Nonostante questo, a distanza di secoli, risulta sempre valida, la famosa frase di Cicerone che afferma: “Silent enim leges inter arma” (“le leggi tacciono in tempo di guerra”). Un esempio, tra i tantissimi che si potrebbero citare, lo si trova nell’ambito della “Guerra delle isole Falkland/Malvinas” del 1982: nonostante il fatto che il Diritto Internazionale stabilisca che le acque territoriali di uno Stato si estendano (generalmente) fino a 12 miglia nautiche (circa 22 Km.) dalla costa, il Regno Unito istituì una “zona di esclusione totale” (TEZ) di 200 miglia nautiche (circa 370 Km.) intorno alle isole Falkland, proibendo il passaggio/il sorvolo di navi ed aerei di qualsiasi nazionalità fossero, minacciando nel contempo l’uso della forza.
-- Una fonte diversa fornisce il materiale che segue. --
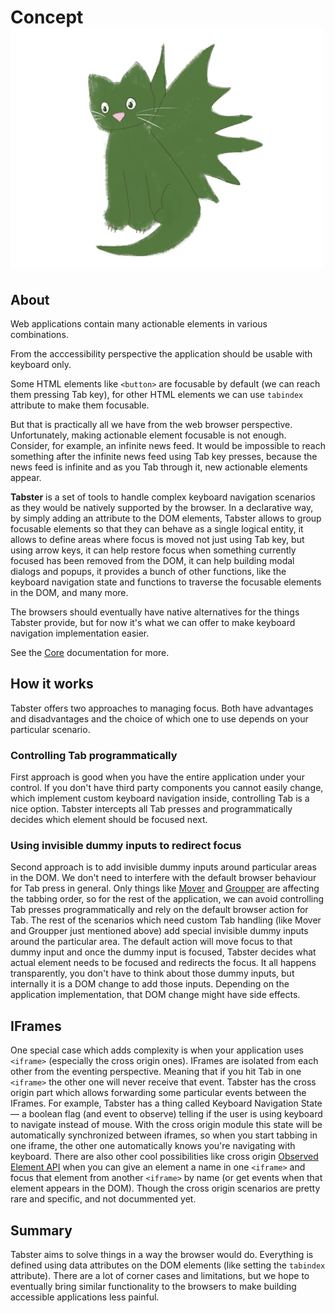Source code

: # Concept <img src="/img/catconcept.png" className="image image_header" />

## About

Web applications contain many actionable elements in various combinations.

From the acccessibility perspective the application should be usable with keyboard only.

Some HTML elements like `<button>` are focusable by default (we can reach them pressing
Tab key), for other HTML elements we can use `tabindex` attribute to make them focusable.

But that is practically all we have from the web browser perspective. Unfortunately,
making actionable element focusable is not enough. Consider, for example, an infinite
news feed. It would be impossible to reach something after the infinite news feed using
Tab key presses, because the news feed is infinite and as you Tab through it, new actionable
elements appear.

**Tabster** is a set of tools to handle complex keyboard navigation scenarios as they would
be natively supported by the browser. In a declarative way, by simply adding an attribute
to the DOM elements, Tabster allows to group focusable elements so that they can
behave as a single logical entity, it allows to define areas where focus is moved not just
using Tab key, but using arrow keys, it can help restore focus when something currently focused
has been removed from the DOM, it can help building modal dialogs and popups, it provides
a bunch of other functions, like the keyboard navigation state and functions to traverse
the focusable elements in the DOM, and many more.

The browsers should eventually have native alternatives for the things Tabster provide,
but for now it's what we can offer to make keyboard navigation implementation easier.

See the [Core](core.md) documentation for more.

## How it works

Tabster offers two approaches to managing focus. Both have advantages and disadvantages and the choice of which one to use depends on your particular scenario.

### Controlling Tab programmatically

First approach is good when you have the entire application under your control. If you don't have third party components you cannot easily change, which implement custom keyboard navigation inside, controlling Tab is a nice option. Tabster intercepts all Tab presses and programmatically decides which element should be focused next.

### Using invisible dummy inputs to redirect focus

Second approach is to add invisible dummy inputs around particular areas in the DOM. We don't need to interfere with the default browser behaviour for Tab press in general. Only things like [Mover](mover.md) and [Groupper](groupper.md) are affecting the tabbing order, so for the rest of the application, we can avoid controlling Tab presses programmatically and rely on the default browser action for Tab. The rest of the scenarios which need custom Tab handling (like Mover and Groupper just mentioned above) add special invisible dummy inputs around the particular area. The default action will move focus to that dummy input and once the dummy input is focused, Tabster decides what actual element needs to be focused and redirects the focus. It all happens transparently, you don't have to think about those dummy inputs, but internally it is a DOM change to add those inputs. Depending on the application implementation, that DOM change might have side effects.

## IFrames

One special case which adds complexity is when your application uses `<iframe>` (especially the cross origin ones). IFrames are isolated from each other from the eventing perspective. Meaning that if you hit Tab in one `<iframe>` the other one will never receive that event. Tabster has the cross origin part which allows forwarding some particular events between the IFrames. For example, Tabster has a thing called Keyboard Navigation State — a boolean flag (and event to observe) telling if the user is using keyboard to navigate instead of mouse. With the cross origin module this state will be automatically synchronized between iframes, so when you start tabbing in one iframe, the other one automatically knows you're navigating with keyboard. There are also other cool possibilities like cross origin [Observed Element API](observed.md) when you can give an element a name in one `<iframe>` and focus that element from another `<iframe>` by name (or get events when that element appears in the DOM). Though the cross origin scenarios are pretty rare and specific, and not docummented yet.

## Summary

Tabster aims to solve things in a way the browser would do. Everything is defined using data attributes on the DOM elements (like setting the `tabindex` attribute). There are a lot of corner cases and limitations, but we hope to eventually bring similar functionality to the browsers to make building accessible applications less painful.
In tale circostanza la cosiddetta comunità internazionale non ebbe alcunché da eccepire, né qualcuno si scandalizzò nel merito.

Sostanzialmente il Diritto Umanitario viene talvolta invocato quale strumento politico (”instrumentum regni”) utile per indirizzare le opinioni dimostrando quanto siamo buoni e talvolta completamente dimenticato quando considerato non politicamente utile.
In conclusione, è forse la costituzione di una Forza di Interposizione la possibile soluzione che verrà perseguita per stabilizzare la situazione fra la Striscia di Gaza ed il territorio israeliano. Come già visto su molti media, la carta del ridispiegamento finale delle Forze israeliane coinciderà con una fascia di terreno smilitarizzata, ricavata all’interno del territorio della Striscia, e presidiata da una Forza di Interposizione internazionale. Lo scopo di tale Forza sarà di impedire il contatto fra miliziani palestinesi ed esercito israeliano.
Ovviamente le problematiche di una missione di questo tipo sono molteplici e non tutte definibili a priori: ad esempio la scelta del comandante della missione sul terreno, la catena di comando (e a chi risponde), l’evoluzione delle ROE in funzione dei mutamenti di situazione. In ogni caso, come insegnano quasi tutte le operazioni similari svoltesi in passato, sono attività militari/di Polizia che non risolvono in via definitiva una situazione di conflitto, ma ne creano anzi dipendenza. Vi è comunque da evidenziare il fatto che, come già accennato, in ragione della limitata estensione della Striscia di Gaza, le dimensioni di una Forza di Interposizione sarebbero minime e la capacità di controllo e reazione sarebbero pressoché immediate. Si pensi ad una soluzione simile cosa comporterebbe all’interno dello scenario ucraino con una estensione di territorio ben diversa e con la conseguente necessità di una Forza di Interposizione di enormi dimensioni.
In ogni caso, è una situazione da seguire in quanto le parti in causa sono, come si dice oggi, fortemente “asimmetriche” e non vi sono molti esempi pregressi di Operazioni di questo tipo in tali contesti.

Viste poi la capacità militari israeliane non sarà semplice dotare gli appartenenti alla Forza di Interposizione di quella credibilità operativa di cui si è detto e che, a priori, ne definisce l’effettiva capacità sia di condotta che di accettazione fra le parti in causa.